Question 260: An investigator studying targeted therapy in patients with gastrointestinal stromal tumors requires a reliable test to determine the spatial distribution of CD117-positive cells in biopsy specimens. Which of the following is the most appropriate test?
A. Northern blot
B. Immunohistochemistry (Correct Answer)
C. Flow cytometry
D. Fluorescence in-situ hybridization
E. Western blot
Explanation: ***Immunohistochemistry***
- **Immunohistochemistry (IHC)** uses **antibodies** to target specific antigens (like **CD117**) within tissue sections, allowing for **visualization of their spatial distribution** under a microscope.

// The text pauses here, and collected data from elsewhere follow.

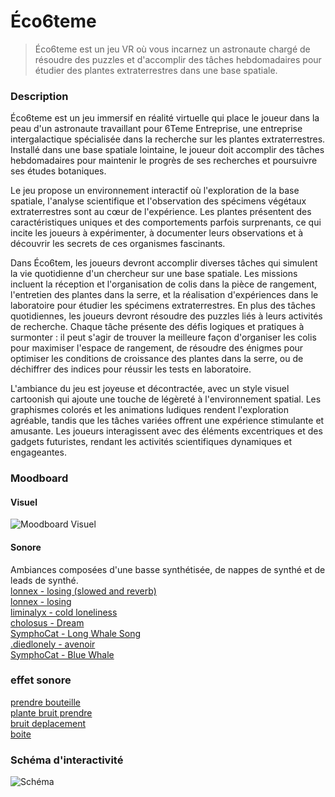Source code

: # Éco6teme

> Éco6teme est un jeu VR où vous incarnez un astronaute chargé de résoudre des puzzles et d'accomplir des tâches hebdomadaires pour étudier des plantes extraterrestres dans une base spatiale.

### Description

Éco6teme est un jeu immersif en réalité virtuelle qui place le joueur dans la peau d'un astronaute travaillant pour 6Teme Entreprise, une entreprise intergalactique spécialisée dans la recherche sur les plantes extraterrestres. Installé dans une base spatiale lointaine, le joueur doit accomplir des tâches hebdomadaires pour maintenir le progrès de ses recherches et poursuivre ses études botaniques.

Le jeu propose un environnement interactif où l'exploration de la base spatiale, l'analyse scientifique et l'observation des spécimens végétaux extraterrestres sont au cœur de l'expérience. Les plantes présentent des caractéristiques uniques et des comportements parfois surprenants, ce qui incite les joueurs à expérimenter, à documenter leurs observations et à découvrir les secrets de ces organismes fascinants.

Dans Éco6tem, les joueurs devront accomplir diverses tâches qui simulent la vie quotidienne d'un chercheur sur une base spatiale. Les missions incluent la réception et l'organisation de colis dans la pièce de rangement, l'entretien des plantes dans la serre, et la réalisation d'expériences dans le laboratoire pour étudier les spécimens extraterrestres. En plus des tâches quotidiennes, les joueurs devront résoudre des puzzles liés à leurs activités de recherche. Chaque tâche présente des défis logiques et pratiques à surmonter : il peut s'agir de trouver la meilleure façon d'organiser les colis pour maximiser l'espace de rangement, de résoudre des énigmes pour optimiser les conditions de croissance des plantes dans la serre, ou de déchiffrer des indices pour réussir les tests en laboratoire.

L'ambiance du jeu est joyeuse et décontractée, avec un style visuel cartoonish qui ajoute une touche de légèreté à l'environnement spatial. Les graphismes colorés et les animations ludiques rendent l'exploration agréable, tandis que les tâches variées offrent une expérience stimulante et amusante. Les joueurs interagissent avec des éléments excentriques et des gadgets futuristes, rendant les activités scientifiques dynamiques et engageantes.



### Moodboard

#### Visuel

![Moodboard Visuel](https://i.ibb.co/xHMcPyt/ambiencetp3.png)

#### Sonore

Ambiances composées d'une basse synthétisée, de nappes de synthé et de leads de synthé. <br>
[lonnex - losing (slowed and reverb)](https://youtu.be/KZrvnPOu5oU?si=-EyvkCBBUJ0rWzIe) <br>
[lonnex - losing](https://youtu.be/BgBNLX_3afs?si=vbkmEJgLcy-1HkoC) <br>
[liminalyx - cold loneliness](https://youtu.be/xqp4gNT410s?si=xMWUA3M1ONo_CCdn) <br>
[cholosus - Dream](https://youtu.be/se5uNCrig18?si=1A6mLVT9Ko01AWEO) <br>
[SymphoCat - Long Whale Song](https://youtu.be/Glrwf8rKBXw?si=dz6L2nXC5B8sKCXO) <br>
[.diedlonely - avenoir](https://youtu.be/xF6Z8PdFbZQ?si=Gps7YuQKD7YOBPhE) <br>
[SymphoCat - Blue Whale](https://youtu.be/krSuui3nwqQ?si=G1x6yA_Nd2OJu_S9) <br>

### effet sonore
[prendre bouteille](https://pixabay.com/fr/sound-effects/bottle-clink-101000/) <br>
[plante bruit prendre](https://pixabay.com/fr/sound-effects/bushmovement-6986/) <br>
[bruit deplacement](https://pixabay.com/fr/sound-effects/step-soundwav-14903/) <br>
[boite](https://pixabay.com/fr/sound-effects/kick-cardboard-box-104453/) <br>



### Schéma d'interactivité

![Schéma]()
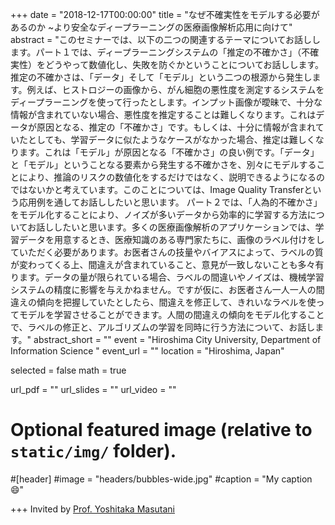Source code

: +++
date = "2018-12-17T00:00:00"
title = "なぜ不確実性をモデルする必要があるのか ~より安全なディープラーニングの医療画像解析応用に向けて"
abstract = "このセミナーでは、以下の二つの関連するテーマについてお話しします。パート１では、ディープラーニングシステムの「推定の不確かさ」（不確実性）をどうやって数値化し、失敗を防ぐかということについてお話しします。推定の不確かさは、「データ」そして「モデル」という二つの根源から発生します。例えば、ヒストロジーの画像から、がん細胞の悪性度を測定するシステムをディープラーニングを使って行ったとします。インプット画像が曖昧で、十分な情報が含まれていない場合、悪性度を推定することは難しくなります。これはデータが原因となる、推定の「不確かさ」です。もしくは、十分に情報が含まれていたとしても、学習データに似たようなケースがなかった場合、推定は難しくなります。これは「モデル」が原因となる「不確かさ」の良い例です。「データ」と「モデル」ということなる要素から発生する不確かさを、別々にモデルすることにより、推論のリスクの数値化をするだけではなく、説明できるようになるのではないかと考えています。このことについては、Image Quality Transferという応用例を通してお話ししたいと思います。 パート２では、「人為的不確かさ」をモデル化することにより、ノイズが多いデータから効率的に学習する方法についてお話ししたいと思います。多くの医療画像解析のアプリケーションでは、学習データを用意するとき、医療知識のある専門家たちに、画像のラベル付けをしていただく必要があります。お医者さんの技量やバイアスによって、ラベルの質が変わってくる上、間違えが含まれていること、意見が一致しないことも多々有ります。データの量が限られている場合、ラベルの間違いやノイズは、機械学習システムの精度に影響を与えかねません。ですが仮に、お医者さん一人一人の間違えの傾向を把握していたとしたら、間違えを修正して、きれいなラベルを使ってモデルを学習させることができます。人間の間違えの傾向をモデル化することで、ラベルの修正と、アルゴリズムの学習を同時に行う方法について、お話します。"
abstract_short = ""
event = "Hiroshima City University, Department of Information Science "
event_url = "" 
location = "Hiroshima, Japan"

selected = false
math = true

url_pdf = ""
url_slides = ""
url_video = ""

# Optional featured image (relative to `static/img/` folder).
#[header]
#image = "headers/bubbles-wide.jpg"
#caption = "My caption :smile:"

+++
Invited by [Prof. Yoshitaka Masutani](http://rsw.office.hiroshima-cu.ac.jp/Profiles/13/0001203/profile.html)
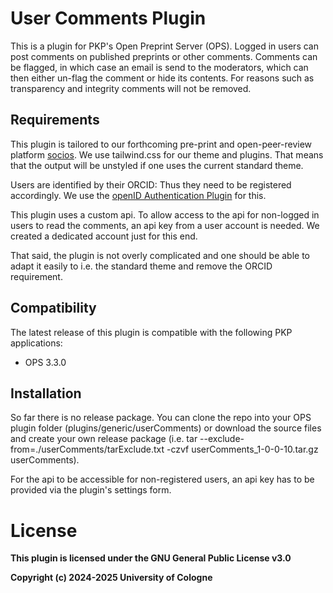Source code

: # User Comments Plugin 

This is a plugin for PKP's Open Preprint Server (OPS). Logged in users can post comments on published preprints or other comments.
Comments can be flagged, in which case an email is send to the moderators, which can then either un-flag the comment or hide its contents. For reasons such as transparency and integrity comments will not be removed.


## Requirements

This plugin is tailored to our forthcoming pre-print and open-peer-review platform [socios](https://socios.review). We use tailwind.css for our theme and plugins. That means that the output will be unstyled if one uses the current standard theme.

Users are identified by their ORCID: Thus they need to be registered accordingly. We use the [openID Authentication Plugin](https://github.com/leibniz-psychology/openid) for this.

This plugin uses a custom api. To allow access to the api for non-logged in users to read the comments, an api key from a user account is needed. We created a dedicated account just for this end.  

That said, the plugin is not overly complicated and one should be able to adapt it easily to i.e. the standard theme and remove the ORCID requirement.

## Compatibility

The latest release of this plugin is compatible with the following PKP applications:

* OPS 3.3.0

## Installation

So far there is no release package. You can clone the repo into your OPS plugin folder (plugins/generic/userComments) or download the source files and create your own release package (i.e. tar --exclude-from=./userComments/tarExclude.txt -czvf userComments_1-0-0-10.tar.gz userComments). 

For the api to be accessible for non-registered users, an api key has to be provided via the plugin's settings form.

# License
__This plugin is licensed under the GNU General Public License v3.0__

__Copyright (c) 2024-2025 University of Cologne__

- This technique is ideal for identifying the precise location and quantity of **CD117-positive cells** within a biopsy, which is crucial for assessing targeted therapy in gastrointestinal stromal tumors.
*Northern blot*
- **Northern blot** is used to detect and quantify specific **RNA** sequences in a sample.

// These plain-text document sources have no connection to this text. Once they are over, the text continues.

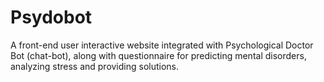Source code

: # Psydobot
A front-end user interactive website integrated with Psychological Doctor Bot (chat-bot), along with questionnaire for
predicting mental disorders, analyzing stress and providing solutions.
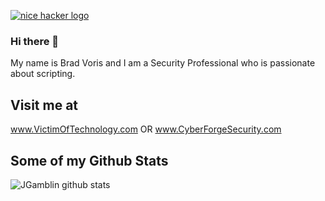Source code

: <a href="https://VictimOfTechnology.com.com/"><img alt="nice hacker logo" src="https://media-exp1.licdn.com/dms/image/C5612AQGff6n5dlMr5Q/article-cover_image-shrink_720_1280/0?e=1602115200&v=beta&t=J4kLsF5Rd1_2ysp03tiF8OY0UO-H4zaJa9KMv9NvLDs" align="center" /></a>

### Hi there 👋

<!--
**bvoris/bvoris** is a ✨ _special_ ✨ repository because its `README.md` (this file) appears on your GitHub profile.

Here are some ideas to get you started:

- 🔭 I’m currently working on ...
- 🌱 I’m currently learning ...
- 👯 I’m looking to collaborate on ...
- 🤔 I’m looking for help with ...
- 💬 Ask me about ...
- 📫 How to reach me: ...
- 😄 Pronouns: ...
- ⚡ Fun fact: ...
-->
My name is Brad Voris and I am a Security Professional who is passionate about scripting.
## Visit me at
www.VictimOfTechnology.com
OR
www.CyberForgeSecurity.com

## Some of my Github Stats
![JGamblin github stats](https://github-readme-stats.vercel.app/api?username=bvoris&show_icons=true)

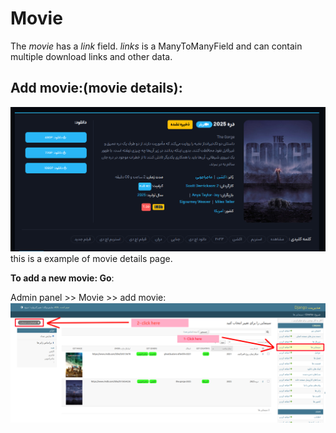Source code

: # Movie
The *movie* has a *link* field. *links* is a ManyToManyField and can contain multiple download links and other data.

## Add movie:(movie details):
![test](../../images/add-movie.png)
this is a example of movie details page.

**To add a new movie: Go**:

Admin panel >> Movie >> add movie:
![add-movie](../../images/add-movie-1.png)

- It does not provide information about **protein expression** or the **spatial distribution of cells** within tissue.
*Flow cytometry*
- **Flow cytometry** is used for analyzing and sorting cells based on their **surface or intracellular markers** by passing them in a fluid stream through laser light.
- While it can quantify **CD117-positive cells**, it requires cells to be in suspension and thus **destroys the tissue architecture**, preventing analysis of spatial distribution.

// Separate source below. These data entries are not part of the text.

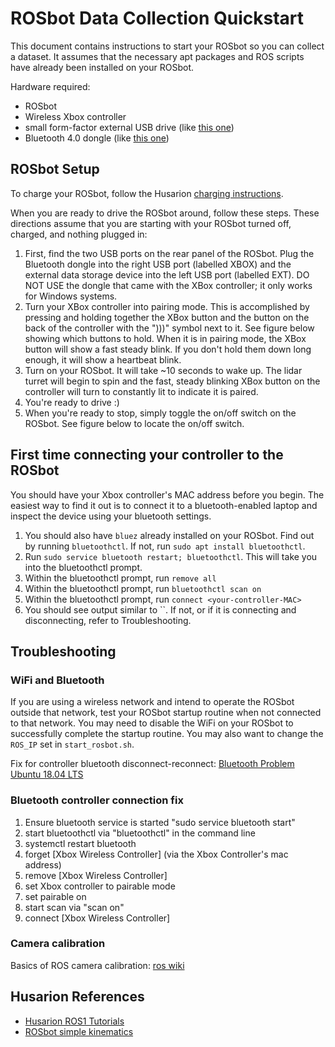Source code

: # ROSbot Data Collection Quickstart

This document contains instructions to start your ROSbot so you can collect a dataset. It assumes that the necessary apt packages and ROS scripts have already been installed on your ROSbot.

Hardware required:
* ROSbot
* Wireless Xbox controller
* small form-factor external USB drive (like [this one](https://a.co/d/4fmXYWw))
* Bluetooth 4.0 dongle (like [this one](https://a.co/d/e7X3SpB))

## ROSbot Setup

To charge your ROSbot, follow the Husarion [charging instructions](https://husarion.com/manuals/rosbot/#charging-rosbot).

When you are ready to drive the ROSbot around, follow these steps. 
These directions assume that you are starting with your ROSbot turned off, charged, and nothing plugged in:
1. First, find the two USB ports on the rear panel of the ROSbot. Plug the Bluetooth dongle into the right USB port (labelled XBOX) and the external data storage device into the left USB port (labelled EXT). DO NOT USE the dongle that came with the XBox controller; it only works for Windows systems.
2. Turn your XBox controller into pairing mode. This is accomplished by pressing and holding together the XBox button and the button on the back of the controller with the ")))" symbol next to it. See figure below showing which buttons to hold. When it is in pairing mode, the XBox button will show a fast steady blink. If you don't hold them down long enough, it will show a heartbeat blink.
3. Turn on your ROSbot. It will take ~10 seconds to wake up. The lidar turret will begin to spin and the fast, steady blinking XBox button on the controller will turn to constantly lit to indicate it is paired.
4. You're ready to drive :)
5. When you're ready to stop, simply toggle the on/off switch on the ROSbot. See figure below to locate the on/off switch.


## First time connecting your controller to the ROSbot

You should have your Xbox controller's MAC address before you begin. The easiest way to find it out is to connect it to a bluetooth-enabled laptop and inspect the device using your bluetooth settings.

1. You should also have `bluez` already installed on your ROSbot. Find out by running `bluetoothctl`. If not, run `sudo apt install bluetoothctl`.
2. Run `sudo service bluetooth restart; bluetoothctl`. This will take you into the bluetoothctl prompt.
3. Within the bluetoothctl prompt, run `remove all`
4. Within the bluetoothctl prompt, run `bluetoothctl scan on`
4. Within the bluetoothctl prompt, run `connect <your-controller-MAC>`
5. You should see output similar to ``. If not, or if it is connecting and disconnecting, refer to Troubleshooting.

## Troubleshooting

### WiFi and Bluetooth
If you are using a wireless network and intend to operate the ROSbot outside that network, test your ROSbot startup routine when not connected to that network. 
You may need to disable the WiFi on your ROSbot to successfully complete the startup routine. 
You may also want to change the `ROS_IP` set in `start_rosbot.sh`.

Fix for controller bluetooth disconnect-reconnect: [Bluetooth Problem Ubuntu 18.04 LTS](https://askubuntu.com/questions/1040497/bluetooth-problem-ubuntu-18-04-lts)

### Bluetooth controller connection fix

1. Ensure bluetooth service is started "sudo service bluetooth start"
2. start bluetoothctl via "bluetoothctl" in the command line
3. systemctl restart bluetooth
4. forget [Xbox Wireless Controller] (via the Xbox Controller's mac address)
5. remove [Xbox Wireless Controller]
6. set Xbox controller to pairable mode
7. set pairable on
8. start scan via "scan on"
9. connect [Xbox Wireless Controller]

### Camera calibration
Basics of ROS camera calibration: [ros wiki](http://wiki.ros.org/camera_calibration)

## Husarion References

* [Husarion ROS1 Tutorials](https://husarion.com/tutorials/ros-tutorials/1-ros-introduction/)
* [ROSbot simple kinematics](https://husarion.com/tutorials/ros-tutorials/3-simple-kinematics-for-mobile-robot/)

*Fluorescence in-situ hybridization*
- **Fluorescence in-situ hybridization (FISH)** uses **fluorescent probes** to detect and locate specific **DNA or RNA sequences** on chromosomes or in cells.
- FISH is primarily used for genetic analysis and **does not directly assess protein expression** or cellular distribution in the context of targeted therapy.
*Western blot*
- **Western blot** is used to detect and quantify specific **proteins** from a sample by separating them by size, but it is performed on **tissue homogenates**.
- This technique provides information on the **total protein content** but **does not preserve the spatial arrangement** of cells within the original tissue.